▶ [Directions]:
Copy, from the material below, each line that contains the word "head".

▶ [Data to examine]:

►

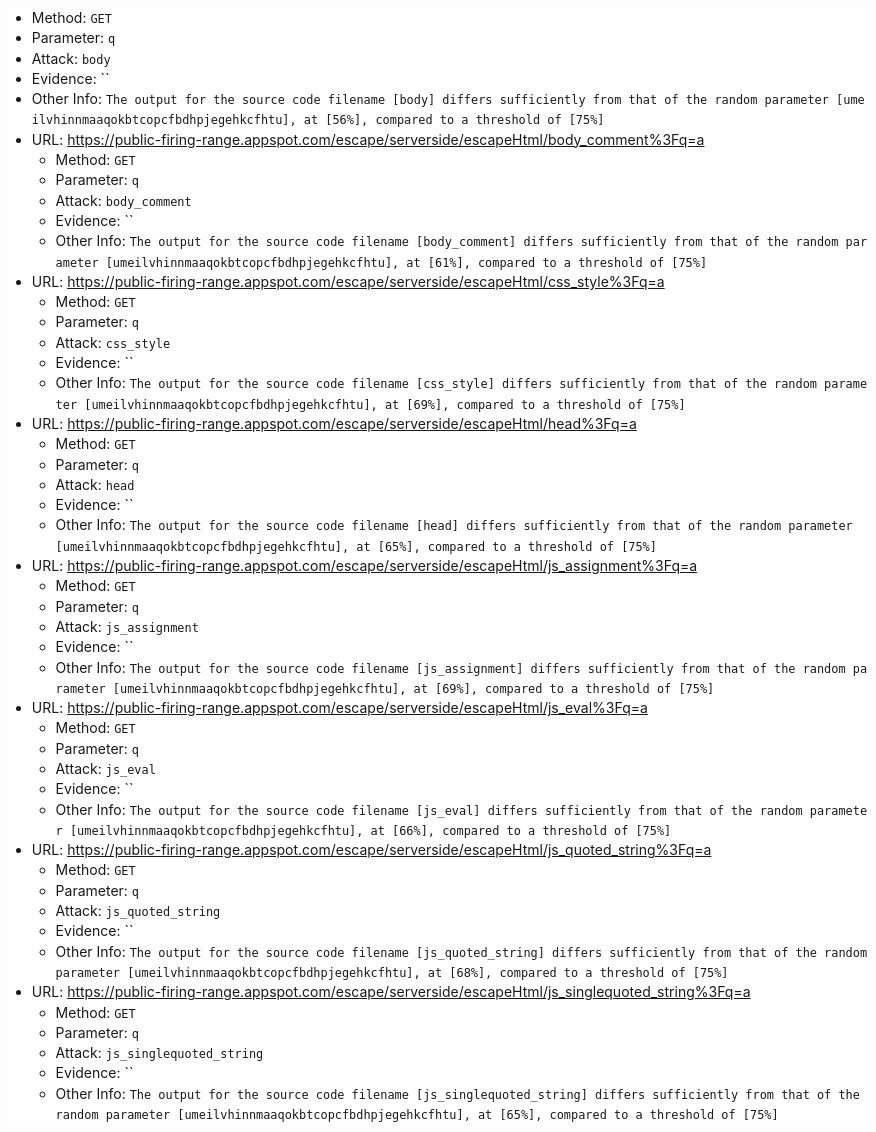   * Method: `GET`
  * Parameter: `q`
  * Attack: `body`
  * Evidence: ``
  * Other Info: `The output for the source code filename [body] differs sufficiently from that of the random parameter [umeilvhinnmaaqokbtcopcfbdhpjegehkcfhtu], at [56%], compared to a threshold of [75%]`
* URL: https://public-firing-range.appspot.com/escape/serverside/escapeHtml/body_comment%3Fq=a
  * Method: `GET`
  * Parameter: `q`
  * Attack: `body_comment`
  * Evidence: ``
  * Other Info: `The output for the source code filename [body_comment] differs sufficiently from that of the random parameter [umeilvhinnmaaqokbtcopcfbdhpjegehkcfhtu], at [61%], compared to a threshold of [75%]`
* URL: https://public-firing-range.appspot.com/escape/serverside/escapeHtml/css_style%3Fq=a
  * Method: `GET`
  * Parameter: `q`
  * Attack: `css_style`
  * Evidence: ``
  * Other Info: `The output for the source code filename [css_style] differs sufficiently from that of the random parameter [umeilvhinnmaaqokbtcopcfbdhpjegehkcfhtu], at [69%], compared to a threshold of [75%]`
* URL: https://public-firing-range.appspot.com/escape/serverside/escapeHtml/head%3Fq=a
  * Method: `GET`
  * Parameter: `q`
  * Attack: `head`
  * Evidence: ``
  * Other Info: `The output for the source code filename [head] differs sufficiently from that of the random parameter [umeilvhinnmaaqokbtcopcfbdhpjegehkcfhtu], at [65%], compared to a threshold of [75%]`
* URL: https://public-firing-range.appspot.com/escape/serverside/escapeHtml/js_assignment%3Fq=a
  * Method: `GET`
  * Parameter: `q`
  * Attack: `js_assignment`
  * Evidence: ``
  * Other Info: `The output for the source code filename [js_assignment] differs sufficiently from that of the random parameter [umeilvhinnmaaqokbtcopcfbdhpjegehkcfhtu], at [69%], compared to a threshold of [75%]`
* URL: https://public-firing-range.appspot.com/escape/serverside/escapeHtml/js_eval%3Fq=a
  * Method: `GET`
  * Parameter: `q`
  * Attack: `js_eval`
  * Evidence: ``
  * Other Info: `The output for the source code filename [js_eval] differs sufficiently from that of the random parameter [umeilvhinnmaaqokbtcopcfbdhpjegehkcfhtu], at [66%], compared to a threshold of [75%]`
* URL: https://public-firing-range.appspot.com/escape/serverside/escapeHtml/js_quoted_string%3Fq=a
  * Method: `GET`
  * Parameter: `q`
  * Attack: `js_quoted_string`
  * Evidence: ``
  * Other Info: `The output for the source code filename [js_quoted_string] differs sufficiently from that of the random parameter [umeilvhinnmaaqokbtcopcfbdhpjegehkcfhtu], at [68%], compared to a threshold of [75%]`
* URL: https://public-firing-range.appspot.com/escape/serverside/escapeHtml/js_singlequoted_string%3Fq=a
  * Method: `GET`
  * Parameter: `q`
  * Attack: `js_singlequoted_string`
  * Evidence: ``
  * Other Info: `The output for the source code filename [js_singlequoted_string] differs sufficiently from that of the random parameter [umeilvhinnmaaqokbtcopcfbdhpjegehkcfhtu], at [65%], compared to a threshold of [75%]`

◄

▶ [Reply]:
* URL: https://public-firing-range.appspot.com/escape/serverside/escapeHtml/head%3Fq=a
  * Attack: `head`
  * Other Info: `The output for the source code filename [head] differs sufficiently from that of the random parameter [umeilvhinnmaaqokbtcopcfbdhpjegehkcfhtu], at [65%], compared to a threshold of [75%]`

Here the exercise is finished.